4. Register your trip
One option, especially if you’re traveling outside the industrialized countries or in remote areas, is to register online with the U.S. State Department and enter your itinerary. In case of emergency, the U.S. government will be aware of your presence in the country and know where to contact you. Also, if your family and friends indicate that your travel information may be shared with third parties, you can contact the Ministry of Foreign Affairs to locate you if necessary. Registration is free.
5. Save your wallet
Choose one or two credit cards to take with you and call the publishers shortly before you leave to inform them which countries you are going to visit. Otherwise, your credit card may be rejected because the issuing company may be suspicious of international activity. However, remove unnecessary items, such as cards you don’t plan to use on your trip.
Travel vouchers are no longer generally accepted and it is difficult to use them in many countries, especially in the developing world. Instead, use your bank card to withdraw money from ATMs, which can be found even in the most exotic destinations. Remember your numeric PIN, because many ATM keyboards don’t display the numbers and letters we use, or they can be placed on the keyboard in a different way. In general, your most favorable exchange rate will be through the ATM, although most companies will charge transaction fees.

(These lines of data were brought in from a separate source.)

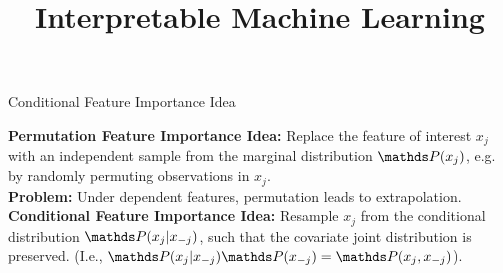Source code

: \documentclass[11pt,compress,t,notes=noshow, aspectratio=169, xcolor=table]{beamer}
\title{Interpretable Machine Learning}
\date{}
\begin{document}
	\newcommand{\titlefigure}{figure_man/feature-importance.png}
    \newcommand{\learninggoals}{
    	\item Extrapolation and Conditional Sampling
    	\item Conditional Feature Importance (CFI)
    	\item Interpretation of CFI}
	
	
	
	
% 	
% 	
% 	
	
	


\begin{vbframe}{Conditional Feature Importance Idea}

\textbf{Permutation Feature Importance Idea:} Replace the feature of interest $x_j$ with an independent sample from the marginal distribution $\P(x_j)$, e.g. by randomly permuting observations in $x_j$.\\
\lz
\textbf{Problem:} Under dependent features, permutation leads to extrapolation.\\
\lz
\textbf{Conditional Feature Importance Idea:} Resample $x_j$ from the conditional distribution $\P(x_j|x_{-j})$, such that the covariate joint distribution is preserved. (I.e., $\P(x_j|x_{-j}) \P(x_{-j}) = \P(x_j, x_{-j})$).

\end{vbframe}
\end{document}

Write down your credit card numbers, but don’t put the list in your wallet. Know how to contact your company abroad. Toll-free numbers don’t work from outside the U.S., but credit card companies accept collect calls on a particular number.
6. Buy travel insurance
It is likely that your health insurance will not cover you when you travel abroad. Depending on where you are going, you may want to consider a medical evacuation and emergency medical insurance. Even if your trip requires a large deposit or is booked many months in advance, travel break and cancellation insurance can provide valuable protection from the unexpected.
7. Proper packing
Do not bring valuables with you except for the electronic devices you need. Expensive jewelry can catch the eye of thieves who are good at targeting tourists. If you bring valuables, be sure to put them in your carry-on baggage or keep them in the hotel safe.
If you are wearing prescribed glasses, prepare spare glasses.
Use closed baggage tags to label each bag. Please include your name, address, and phone number on both the inside and outside of your package.
Purchase a Transportation Security Administration authorization key and keep your luggage locked at all times. Check if you can send a locked bag on a domestic flight. The TSA lock may not be recognized and maybe disconnected to inspect the bag. Never put your valuables in your luggage. After security checks, make sure that all valuables are in your carry-on baggage.
A little effort will work.
If you’re an educator, you know that studying is the best attitude. I’m not here to do some research. The more you know the history and customs of the country you are traveling to, the more you will enjoy and benefit from the journey. Here are some examples.
If you’re going to a conservative country, don’t bring shorts, miniskirts, or tank tops.
If you’re going to a place where you often have to take off your shoes to get into tourist areas, have slip-on shoes ready.
Know who you’re tipping and how much.
Learn how to say simple phrases in the words you’re visiting, such as “thank you” or “good morning”.